Mitos frecuentes sobre la periodontitis
Mitos siempre hay para todos los temas de los que podamos hablar, así que para la periodontitis no iba a ser distinto. Vamos con 4 ejemplos:
- "Si me sangra, me dejo de cepillar". No, mis sonrisillas, esto ya lo vimos cuando estuvimos hablando de la gingivitis, no os tenéis que dejar de cepillar porque os sangren las encías, al contrario, hay que seguir cepillándose pero con una mejor técnica y sobre todo, con suavidad, nada de cepillarnos como si no hubiese un mañana, así sufren más nuestras encías. Recordad, cepillarnos con buena técnica y suavemente.
- "Como me han hecho una limpieza, ya lo tengo curado". No, no, no. No está curado. La limpieza se realiza como tratamiento inicial para quitar la placa y el sarro pero, si esta no se va, que no se ha ido porque tenemos periodontitis y recordemos que es irreversible, seguramente necesitemos, como hemos visto antes otro tipo de tratamiento como, por ejemplo, un raspado y alisado radicular. Recordemos que la periodontitis, desgraciadamente, no se cura, solo se controla.
- "A mí no me duele, así que no tengo nada". Error. Recordemos que hemos visto al principio de hablar sobre la periodontitis, que esta puede avanzar sin dolor, así que si no tenemos dolor, no necesariamente significa que no tengamos nada, tenemos que mirar los otros síntomas que sí que vamos a tener como son los que ya sabemos: inflamación de las encías, sangrado y retracción de encías, entre otros.
- "Se me retraen las encías, pero es por cepillarme". A este mito os digo que sí y no. Me explico. Si utilizamos una mala técnica de cepillado y además le sumamos que nos cepillamos como si no hubiese un mañana apretándonos demasiado, sí que podemos nosotros mismos con el cepillado producirnos la retracción de encías con el tiempo, pero la mayoría de las veces, por no decir todas, la retracción de las encías es por enfermedad periodontal, nosotros puede que ayudemos si nos cepillamos mal, pero es por enfermedad periodontal. Así que este mito es verdad a medias.

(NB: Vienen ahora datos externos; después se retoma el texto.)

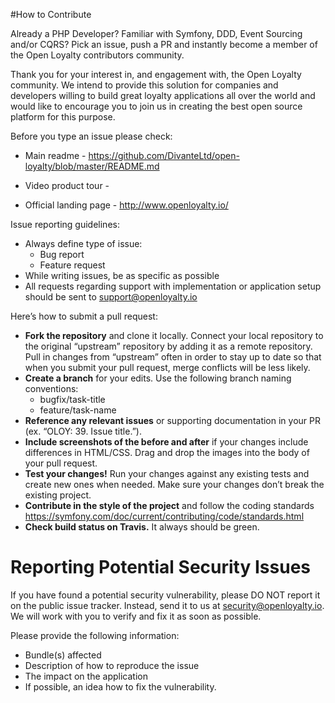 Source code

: #How to Contribute

Already a PHP Developer? Familiar with Symfony, DDD, Event Sourcing and/or CQRS? Pick an issue, push a PR and instantly become a member of the Open Loyalty contributors community.

Thank you for your interest in, and engagement with, the Open Loyalty community. We intend to provide this solution for companies and developers willing to build great loyalty applications all over the world and would like to encourage you to join us in creating the best open source platform for this purpose.

Before you type an issue please check:
* Main readme - https://github.com/DivanteLtd/open-loyalty/blob/master/README.md 
* Video product tour - 

* Official landing page - http://www.openloyalty.io/ 

Issue reporting guidelines:
* Always define type of issue:
    * Bug report
    * Feature request
* While writing issues, be as specific as possible
* All requests regarding support with implementation or application setup should be sent to support@openloyalty.io

Here’s how to submit a pull request:
* __Fork the repository__ and clone it locally. Connect your local repository to the original “upstream” repository by adding it as a remote repository. Pull in changes from “upstream” often in order to stay up to date so that when you submit your pull request, merge conflicts will be less likely.
* __Create a branch__ for your edits. Use the following branch naming conventions:
    * bugfix/task-title
    * feature/task-name
* __Reference any relevant issues__ or supporting documentation in your PR (ex. “OLOY: 39. Issue title.”).
* __Include screenshots of the before and after__ if your changes include differences in HTML/CSS. Drag and drop the images into the body of your pull request.
* __Test your changes!__ Run your changes against any existing tests and create new ones when needed. Make sure your changes don’t break the existing project.
* __Contribute in the style of the project__ and follow the coding standards https://symfony.com/doc/current/contributing/code/standards.html
* __Check build status on Travis.__ It always should be green.

# Reporting Potential Security Issues
If you have found a potential security vulnerability, please DO NOT report it on the public issue tracker. Instead, send it to us at security@openloyalty.io. We will work with you to verify and fix it as soon as possible.

Please provide the following information:
* Bundle(s) affected
* Description of how to reproduce the issue
* The impact on the application
* If possible, an idea how to fix the vulnerability.
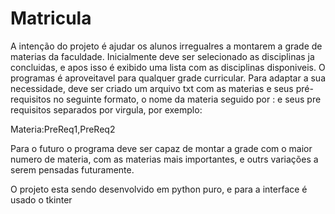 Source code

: # Matricula
A intenção do projeto é ajudar os alunos irregualres a montarem a grade de materias da faculdade. Inicialmente deve ser selecionado as disciplinas ja concluidas, e apos isso é exibido uma lista com as disciplinas disponiveis. O programas é aproveitavel para qualquer grade curricular. 
Para adaptar a sua necessidade, deve ser criado um arquivo txt com as materias e seus pré-requisitos no seguinte formato, o nome da materia seguido por : e seus pre requisitos separados por virgula, por exemplo:

Materia:PreReq1,PreReq2

Para o futuro o programa deve ser capaz de montar a grade com o maior numero de materia, com as materias mais importantes, e outrs variações a serem pensadas futuramente.


O projeto esta sendo desenvolvido em python puro, e para a interface é usado o tkinter
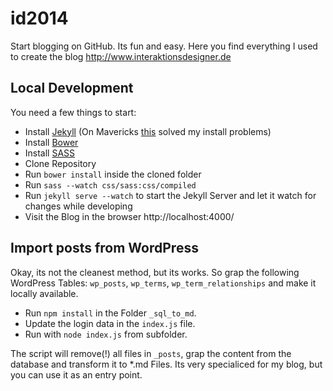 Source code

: # id2014

Start blogging on GitHub. Its fun and easy. Here you find everything I used to create the blog http://www.interaktionsdesigner.de


## Local Development

You need a few things to start:

- Install [Jekyll](http://jekyllrb.com/) (On Mavericks [this](http://stackoverflow.com/questions/22460117/error-error-installing-jekyll-error-failed-to-build-gem-native-extension/23298607#23298607) solved my install problems)
- Install [Bower](http://bower.io/)
- Install [SASS](http://sass-lang.com/)
- Clone Repository
- Run `bower install` inside the cloned folder
- Run `sass --watch css/sass:css/compiled`
- Run `jekyll serve --watch` to start the Jekyll Server and let it watch for changes while developing
- Visit the Blog in the browser http://localhost:4000/


## Import posts from WordPress

Okay, its not the cleanest method, but its works. So grap the following WordPress Tables: `wp_posts`, `wp_terms`, `wp_term_relationships` and make it locally available.

- Run `npm install` in the Folder `_sql_to_md`.
- Update the login data in the `index.js` file.
- Run with `node index.js` from subfolder.

The script will remove(!) all files in `_posts`, grap the content from the database and transform it to *.md Files.
Its very specialiced for my blog, but you can use it as an entry point.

¿Se puede prevenir la periodontitis?
Para terminar vamos con la buena noticia, sí, se puede prevenir en la mayoría de los casos o frenarla siempre y cuando tengamos una técnica de cepillado correcta, realicemos la limpieza interdental en nuestra rutina de higiene diaria en casa, vamos al dentista a hacernos nuestras revisiones periodicas, nos hagamos las limpiezas dentales que nos pauten los profesionales, controlemos el consumo de tabaco y tengamos controladas las enfermedades sistémicas que padezcamos y cuando empiece la enfermedad periodontal en su fase de gingivitis, llevemos a cabo un tratamiento temprano para que no nos derive en periodontitis, que recordemos y no me canso de deciroslo, es irreversible.
Como conclusión, mis sonrisillas, la periodontitis no nos aparece de un día para otro, como ya sabemos, suele empezar con pequeñas señales como son el sangrado, la inflamación de las encías y el mal aliento que, en muchas ocasiones, ignoramos.
Cuanto antes la detectemos, más sencillo será el tratamiento que tengamos que llevar a cabo, mejor será el pronóstico de la enfermedad periodontal y por consiguiente menor será la pérdida de soporte dental, por lo que la posibilidad de pérdida de piezas disminuirá.
Recuerda que si tus encías sangran, si tienes sarro o placa frecuente y mal aliento persistente, NO lo normalices, por favor. Revisártelo a tiempo puede salvar tus dientes. Pues hasta aquí con el tema de la periodontitis, espero que os haya servido de aprendizaje y haya resuelto muchas dudas que tuviéseis. Nos vemos el próximo sábado por aquí donde hablaremos sobre la gingivitis y periodontitis durante el embarazo. Y recordad, mis sonrisillas, nunca dejéis de sonreir.